Enbridge and LNG
Liquefied Natural Gas (LNG) is natural gas in its liquid form. The process of creating LNG involves cooling natural gas to a liquid state, allowing for it to be transported globally by sea using specialized LNG vessels. When LNG is required, it is then reheated to its gas state and used for heating and for making thousands of consumer products.
Why use LNG?
At Enbridge, we believe natural gas is key to society’s transition to a cleaner energy future—and that global LNG exports, using North America’s abundance of high-quality, low-cost natural gas, can help countries around the world address both energy security and deep decarbonization goals.
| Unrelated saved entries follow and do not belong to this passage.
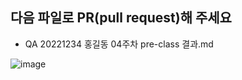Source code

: ## 다음 파일로 PR(pull request)해 주세요

- QA 20221234 홍길동 04주차 pre-class 결과.md

![image](https://user-images.githubusercontent.com/70050528/192083397-2728ed37-aa82-48d6-8754-a0af33c50283.png)
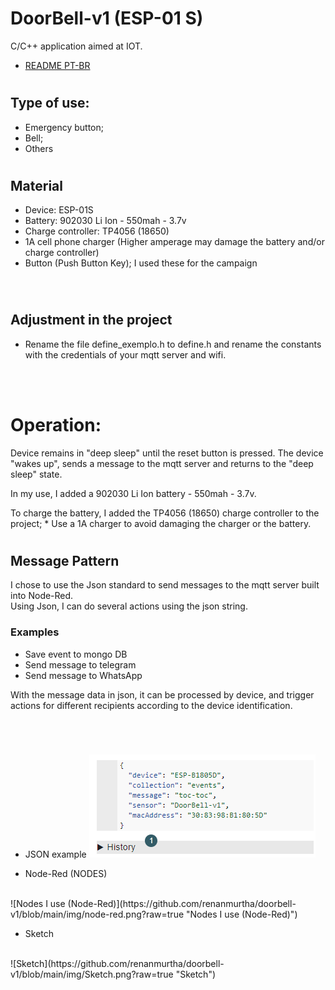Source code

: #  DoorBell-v1 (ESP-01 S)

C/C++ application aimed at IOT.
- [README PT-BR](README.md)
#

## Type of use:

- Emergency button;
- Bell;
- Others

#
## Material

- Device: ESP-01S
- Battery: 902030 Li Ion - 550mah - 3.7v
- Charge controller: TP4056 (18650)
- 1A cell phone charger (Higher amperage may damage the battery and/or charge controller)
- Button (Push Button Key); I used these for the campaign
<br/>

#

## Adjustment in the project

- Rename the file define_exemplo.h to define.h and rename the constants with the credentials of your mqtt server and wifi.

<br/>
<br/>

# Operation:

Device remains in "deep sleep" until the reset button is pressed. The device "wakes up", sends a message to the mqtt server and returns to the "deep sleep" state.

In my use, I added a 902030 Li Ion battery - 550mah - 3.7v.

To charge the battery, I added the TP4056 (18650) charge controller to the project; * Use a 1A charger to avoid damaging the charger or the battery.

#

## Message Pattern

I chose to use the Json standard to send messages to the mqtt server built into Node-Red.
<br/>
Using Json, I can do several actions using the json string.
 
  ### Examples
 
  * Save event to mongo DB
  * Send message to telegram
  * Send message to WhatsApp

  With the message data in json, it can be processed by device, and trigger actions for different recipients according to the device identification.

  #

<br/>

  - JSON example
   ![JSON example](https://github.com/renanmurtha/doorbell-v1/blob/main/img/json.png?raw=true "Exemplo JSON")
  
  - Node-Red (NODES)
  <br/>
  ![Nodes I use (Node-Red)](https://github.com/renanmurtha/doorbell-v1/blob/main/img/node-red.png?raw=true "Nodes I use (Node-Red)")

   - Sketch
  <br/>
  ![Sketch](https://github.com/renanmurtha/doorbell-v1/blob/main/img/Sketch.png?raw=true "Sketch")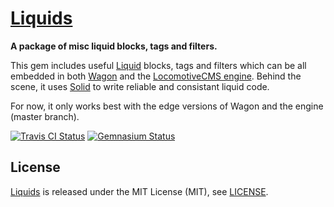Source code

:[Liquids](http://bitaculous.github.io/liquids "A package of misc liquid blocks, tags and filters.")
===================================================================================================

**A package of misc liquid blocks, tags and filters.**

This gem includes useful [Liquid](http://liquidmarkup.org "Liquid Templating language") blocks, tags and filters which
can be all embedded in both [Wagon](https://github.com/locomotivecms/wagon "The right tool to create and modify a LocomotiveCMS website locally.")
and the [LocomotiveCMS engine](https://github.com/locomotivecms/engine "The engine of LocomotiveCMS."). Behind the scene,
it uses [Solid](https://github.com/tigerlily/solid "Helpers for easily creating custom Liquid tags and block.") to write
reliable and consistant liquid code.

For now, it only works best with the edge versions of Wagon and the engine (master branch).

[![Travis CI Status](https://travis-ci.org/bitaculous/liquids.svg)](http://travis-ci.org/bitaculous/liquids)
[![Gemnasium Status](https://gemnasium.com/bitaculous/liquids.svg)](https://gemnasium.com/bitaculous/liquids)

License
-------

[Liquids](http://bitaculous.github.io/liquids "A package of misc liquid blocks, tags and filters.") is released under
the MIT License (MIT), see [LICENSE](https://raw.githubusercontent.com/bitaculous/liquids/master/LICENSE "License").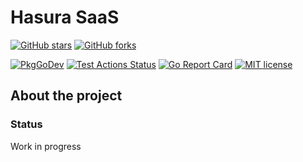 # Hasura SaaS

[![GitHub stars](https://img.shields.io/github/stars/ddelizia/hasura-saas.svg?style=social&label=Star&maxAge=2592000)](https://GitHub.com/ddelizia/hasura-saas/stargazers/) 
[![GitHub forks](https://img.shields.io/github/forks/ddelizia/hasura-saas.svg?style=social&label=Fork&maxAge=2592000)](https://GitHub.com/ddelizia/hasura-saas/network/) 

[![PkgGoDev](https://pkg.go.dev/badge/github.com/ddelizia/hasura-saas)](https://pkg.go.dev/github.com/ddelizia/hasura-saas)
[![Test Actions Status](https://github.com/ddelizia/hasura-saas/workflows/Test/badge.svg)](https://github.com/ddelizia/hasura-saas/actions)
[![Go Report Card](https://goreportcard.com/badge/github.com/ddelizia/hasura-saas)](https://goreportcard.com/report/github.com/ddelizia/hasura-saas)
[![MIT license](https://img.shields.io/badge/License-MIT-blue.svg)](https://github.com/ddelizia/channelify/blob/main/LICENSE)

## About the project


### Status

Work in progress

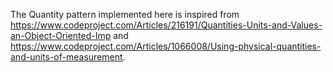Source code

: The Quantity pattern implemented here is inspired from https://www.codeproject.com/Articles/216191/Quantities-Units-and-Values-an-Object-Oriented-Imp and https://www.codeproject.com/Articles/1066008/Using-physical-quantities-and-units-of-measurement.
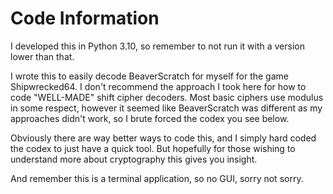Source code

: # Code Information
I developed this in Python 3.10, so remember to not run it with a version lower than that.

I wrote this to easily decode BeaverScratch for myself for the game Shipwrecked64.
I don't recommend the approach I took here for how to code "WELL-MADE" shift cipher decoders.
Most basic ciphers use modulus in some respect, however it seemed like BeaverScratch was different
as my approaches didn't work, so I brute forced the codex you see below.

Obviously there are way better ways to code this, and I simply hard coded the codex to just have a quick tool.
But hopefully for those wishing to understand more about cryptography this gives you insight.

And remember this is a terminal application, so no GUI, sorry not sorry.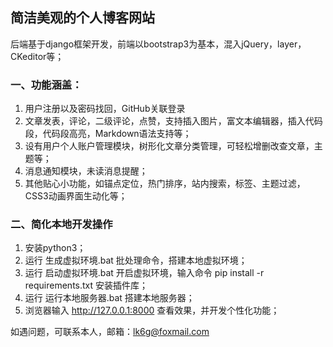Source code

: ## 简洁美观的个人博客网站
后端基于django框架开发，前端以bootstrap3为基本，混入jQuery，layer，CKeditor等；

### 一、功能涵盖：
1. 用户注册以及密码找回，GitHub关联登录
2. 文章发表，评论，二级评论，点赞，支持插入图片，富文本编辑器，插入代码段，代码段高亮，Markdown语法支持等；
3. 设有用户个人账户管理模块，树形化文章分类管理，可轻松增删改查文章，主题等；
4. 消息通知模块，未读消息提醒；
5. 其他贴心小功能，如锚点定位，热门排序，站内搜索，标签、主题过滤，CSS3动画界面生动化等；

### 二、简化本地开发操作
1. 安装python3；
2. 运行 生成虚拟环境.bat 批处理命令，搭建本地虚拟环境；
3. 运行 启动虚拟环境.bat 开启虚拟环境，输入命令 pip install -r requirements.txt 安装插件库；
4. 运行 运行本地服务器.bat 搭建本地服务器；
5. 浏览器输入 http://127.0.0.1:8000 查看效果，并开发个性化功能；

如遇问题，可联系本人，邮箱：lk6g@foxmail.com
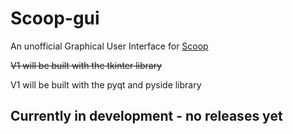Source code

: # Scoop-gui
An unofficial Graphical User Interface for [Scoop](https://scoop.sh/)

~~V1 will be built with the tkinter library~~

V1 will be built with the pyqt and pyside library

## Currently in development - no releases yet
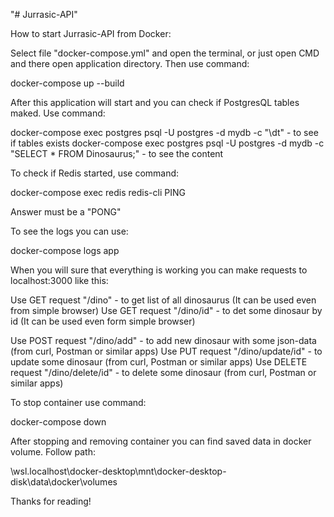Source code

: "# Jurrasic-API" 

How to start Jurrasic-API from Docker:

Select file "docker-compose.yml" and open the terminal, or just open CMD and there open application directory. Then use command:

docker-compose up --build

After this application will start and you can check if PostgresQL tables maked. Use command:

docker-compose exec postgres psql -U postgres -d mydb -c "\dt" - to see if tables exists
docker-compose exec postgres psql -U postgres -d mydb -c "SELECT * FROM Dinosaurus;" - to see the content

To check if Redis started, use command:

docker-compose exec redis redis-cli PING

Answer must be a "PONG"

To see the logs you can use:

docker-compose logs app

When you will sure that everything is working you can make requests to localhost:3000 like this:

Use GET request "/dino" - to get list of all dinosaurus (It can be used even from simple browser)
Use GET request "/dino/id" - to det some dinosaur by id (It can be used even form simple browser)

Use POST request "/dino/add" - to add new dinosaur with some json-data (from curl, Postman or similar apps)
Use PUT request "/dino/update/id" - to update some dinosaur (from curl, Postman or similar apps)
Use DELETE request "/dino/delete/id" - to delete some dinosaur (from curl, Postman or similar apps)

To stop container use command:

docker-compose down

After stopping and removing container you can find saved data in docker volume. Follow path:

\\wsl.localhost\docker-desktop\mnt\docker-desktop-disk\data\docker\volumes

Thanks for reading!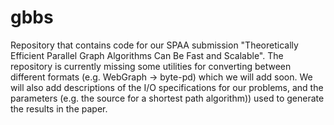 # gbbs

Repository that contains code for our SPAA submission "Theoretically Efficient
Parallel Graph Algorithms Can Be Fast and Scalable". The repository is currently
missing some utilities for converting between different formats (e.g. WebGraph
-> byte-pd) which we will add soon. We will also add descriptions of the I/O
specifications for our problems, and the parameters (e.g. the source for a
shortest path algorithm)) used to generate the results in the paper.
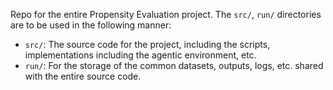 Repo for the entire Propensity Evaluation project. The `src/`, `run/` directories are to be used in the following manner:
- `src/`: The source code for the project, including the scripts, implementations including the agentic environment, etc.
- `run/`: For the storage of the common datasets, outputs, logs, etc. shared with the entire source code.
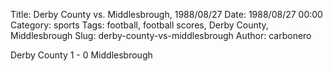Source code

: Title: Derby County vs. Middlesbrough, 1988/08/27
Date: 1988/08/27 00:00
Category: sports
Tags: football, football scores, Derby County, Middlesbrough
Slug: derby-county-vs-middlesbrough
Author: carbonero


Derby County 1 - 0 Middlesbrough
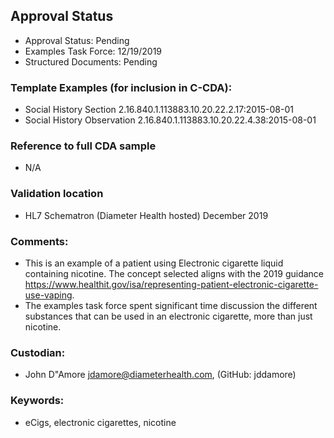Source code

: ## Approval Status
* Approval Status: Pending
* Examples Task Force: 12/19/2019
* Structured Documents: Pending

### Template Examples (for inclusion in C-CDA): 
* Social History Section 2.16.840.1.113883.10.20.22.2.17:2015-08-01 
* Social History Observation 2.16.840.1.113883.10.20.22.4.38:2015-08-01 

### Reference to full CDA sample
* N/A

### Validation location
* HL7 Schematron (Diameter Health hosted) December 2019

### Comments: 
* This is an example of a patient using Electronic cigarette liquid containing nicotine. The concept selected aligns with the 2019 guidance https://www.healthit.gov/isa/representing-patient-electronic-cigarette-use-vaping. 
* The examples task force spent significant time discussion the different substances that can be used in an electronic cigarette, more than just nicotine.

### Custodian: 
* John D"Amore <jdamore@diameterhealth.com>, (GitHub: jddamore)

### Keywords: 
* eCigs, electronic cigarettes, nicotine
Natural gas is essential to a clean, reliable and affordable global energy future by:
- displacing coal in power generation.
- backstopping the intermittency of renewables.
- contributing to a lower-carbon footprint.
So, what is Enbridge doing with LNG?
In the U.S., our cross-continent natural gas transmission pipeline network of nearly 20,000 miles is unparalleled in scale, scope and connectivity—and serves 15% of LNG export capacity on the Gulf Coast through our assets like the Texas Eastern Transmission, Valley Crossing and Brazoria Interconnector Gas (BIG) pipelines and our recent acquisition of the Tres Palacios Gas Storage facility.
Our operations supply natural gas to four operating LNG facilities in the Gulf Coast, and are poised to serve at least three more based on executed precedent agreements. With predictions that Gulf Coast LNG exports will double in the next decade, we expect by 2030 to be responsible for 30% of those exports through projects such as the Gator Express Meter Project, the Venice Extension Project and the Rio Bravo Project.
North of the 49th parallel, we’re well-positioned to fuel Canada’s opportunity to serve growing economic markets in Asia. In mid-2022, we announced our involvement in the development and operation of the Woodfibre LNG Project, alongside Pacific Energy Corporation Limited.
The Woodfibre LNG facility will have the capacity to produce 2.1 million tonnes of LNG annually and include floating storage capacity of 250,000 m3.
Woodfibre LNG will use electric motor drives powered by renewable hydroelectric power. Once operational, Woodfibre LNG will be one of the lowest-emission LNG export facilities in the world.